(Tentative)

Function Reference Model Input/Output Data
SubAIMs JSON Metadata Profiles

1. Function

The Audio Spatial Reasoning AIM (PGM‑ASR) AIM acts as a bridge between raw Audio Scene Descriptors and higher-level reasoning modules by interpreting and refining spatial audio context to support reasoning and action execution:

Receives Audio Action Directive (PGM‑AAD) from A-User Control.
Context from Context Capture that includes Entity State, Visual Scene Descriptors, and Audio Scene Descriptors (ASD0).
Refines and aligns Audio Scene Descriptors through a possibly iterative loop with Doman Access (PGM‑DAC) with the following steps:
ASR sends ASD0 to Domain Access.
DAC sends ASD1, an enhanced version of ASD0 to ASR.
Produces ASD2 an enhanced version of ASD1 to Prompt Creation (PGM-PRC), sent to Prompt Creation.
Audio Action Status sent to A-User Control.

2. Reference Model

Figure 1 gives the of Audio Spatial Reasoning (PGM-ASR) AIM Reference Model.

Figure 1 – The Reference Model of the Audio Spatial Reasoning (PGM-ASR) AIM

3. Input/Output Data

Table 1 gives the Input/Output Data of the Audio Spatial Reasoning AIM.
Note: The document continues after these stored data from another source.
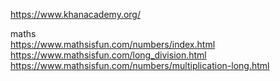 



https://www.khanacademy.org/    

maths   
https://www.mathsisfun.com/numbers/index.html    
https://www.mathsisfun.com/long_division.html    
https://www.mathsisfun.com/numbers/multiplication-long.html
Table 1 – Input/Output Data of the Audio Spatial Reasoning AIM

Input Description
Context A structured and time-stamped snapshot representing the initial understanding of the environment and the User posture achieved by Context Capture.
Audio Spatial Directive A dynamic modifier provided by the Domain Access AIM to help the interpretation of the Audio Scene by injecting directional constraints, source focus hints, salience maps, and refinement logic.
Audio Action Directive Instructions issued by the A-User Control AIM to guide the Audio Spatial Reasoning AIM (PGM-ASR) in interpreting and acting upon the audio scene.
Output Description
Audio Scene Descriptors The enriched ASD1 enriched with the results of the reasoning made on the input ASD0, such as motion flags, proximity classification, and acoustic characteristics (e.g. reverb, echo, ambient noise).
Audio Action Status A a report on the execution state and outcome of an Audio Action Directive.

4. SubAIMs (informative)

Figure 2 gives the Reference Model of the Audio Spatial Reasoning Composite AIM including an initial set of SubAIMs.
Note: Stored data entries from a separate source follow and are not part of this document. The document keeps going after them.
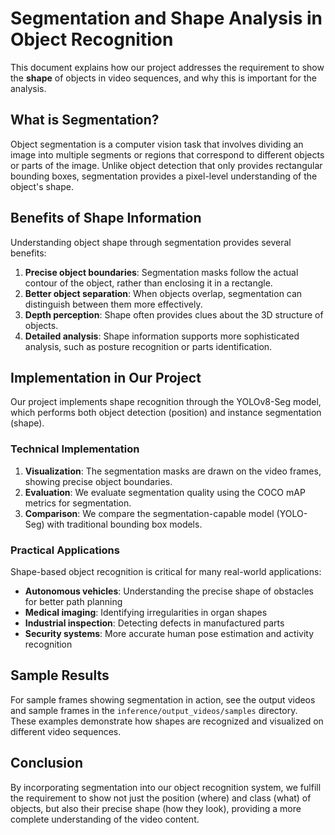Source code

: # Segmentation and Shape Analysis in Object Recognition

This document explains how our project addresses the requirement to show the **shape** of objects in video sequences, and why this is important for the analysis.

## What is Segmentation?

Object segmentation is a computer vision task that involves dividing an image into multiple segments or regions that correspond to different objects or parts of the image. Unlike object detection that only provides rectangular bounding boxes, segmentation provides a pixel-level understanding of the object's shape.

## Benefits of Shape Information

Understanding object shape through segmentation provides several benefits:

1. **Precise object boundaries**: Segmentation masks follow the actual contour of the object, rather than enclosing it in a rectangle.
2. **Better object separation**: When objects overlap, segmentation can distinguish between them more effectively.
3. **Depth perception**: Shape often provides clues about the 3D structure of objects.
4. **Detailed analysis**: Shape information supports more sophisticated analysis, such as posture recognition or parts identification.

## Implementation in Our Project

Our project implements shape recognition through the YOLOv8-Seg model, which performs both object detection (position) and instance segmentation (shape).

### Technical Implementation

1. **Visualization**: The segmentation masks are drawn on the video frames, showing precise object boundaries.
2. **Evaluation**: We evaluate segmentation quality using the COCO mAP metrics for segmentation.
3. **Comparison**: We compare the segmentation-capable model (YOLO-Seg) with traditional bounding box models.

### Practical Applications

Shape-based object recognition is critical for many real-world applications:

- **Autonomous vehicles**: Understanding the precise shape of obstacles for better path planning
- **Medical imaging**: Identifying irregularities in organ shapes
- **Industrial inspection**: Detecting defects in manufactured parts
- **Security systems**: More accurate human pose estimation and activity recognition

## Sample Results

For sample frames showing segmentation in action, see the output videos and sample frames in the `inference/output_videos/samples` directory. These examples demonstrate how shapes are recognized and visualized on different video sequences.

## Conclusion

By incorporating segmentation into our object recognition system, we fulfill the requirement to show not just the position (where) and class (what) of objects, but also their precise shape (how they look), providing a more complete understanding of the video content.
Figure 2 -Reference Model of the Composite Audio Spatial Reasoning (PGM-ASR) AIM.

Table 2 specifies the Functions performed by PGM-ASP AIM’s SubAIMs in the current example.
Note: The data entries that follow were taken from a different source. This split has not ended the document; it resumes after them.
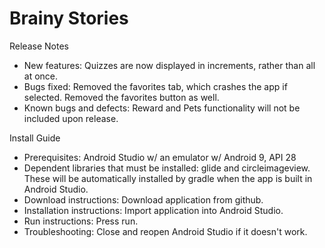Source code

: # Brainy Stories

Release Notes
- New features: Quizzes are now displayed in increments, rather than all at once.
- Bugs fixed: Removed the favorites tab, which crashes the app if selected. Removed the favorites button as well. 
- Known bugs and defects: Reward and Pets functionality will not be included upon release. 

Install Guide
- Prerequisites: Android Studio w/ an emulator w/ Android 9, API 28
- Dependent libraries that must be installed: glide and circleimageview. These will be automatically installed by gradle when the app is     built in Android Studio.  
- Download instructions: Download application from github.
- Installation instructions: Import application into Android Studio.
- Run instructions: Press run.
- Troubleshooting: Close and reopen Android Studio if it doesn't work.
Table 2 – Functions performed by PGM-ASP AIM’s SubAIMs (example)

SubAIM Specification
Object Motion & Proximity Purpose: Detects movement and proximity of audio objects with the following steps:
– Track object trajectories over time.
– Classify proximity zones (near, mid, far).
– Extracts Spatial Attitude.
Output: Motion and proximity metadata for each object.
Acoustic Profile Extraction Purpose: Characterises objects’ Acoustic Profiles with the following steps:
– Estimate reverberation (RT60), loudness, timbre, and frequency characteristics.
– Identify environmental conditions (e.g., noisy, reverberant).
Output: Acoustic Profile for each object
Audio Object Identification Purpose: Adds preliminary semantic meaning to audio objects with the following steps:
– Classify objects into broad categories (speech, music, noise, alarm).
– Attach confidence scores.
Output: Instance Identifier.
Object Salience Ranking Purpose: Prioritises audio objects based on relevance with the following step:
– Rank objects using proximity, semantic importance, and A-User  Control Directives.
Output: Ranked Audio Objects list.
Audio Scene Description Purpose: Aggregates all enriched data into ASD₁ with the following steps:
– Combine spatial, acoustic, semantic, and salience metadata.
– Add PointOfView, EnrichmentTime, AIM ID.
Output: ASD₁ is passed to DAC for domain-specific enrichment (and will be received as ASD₂).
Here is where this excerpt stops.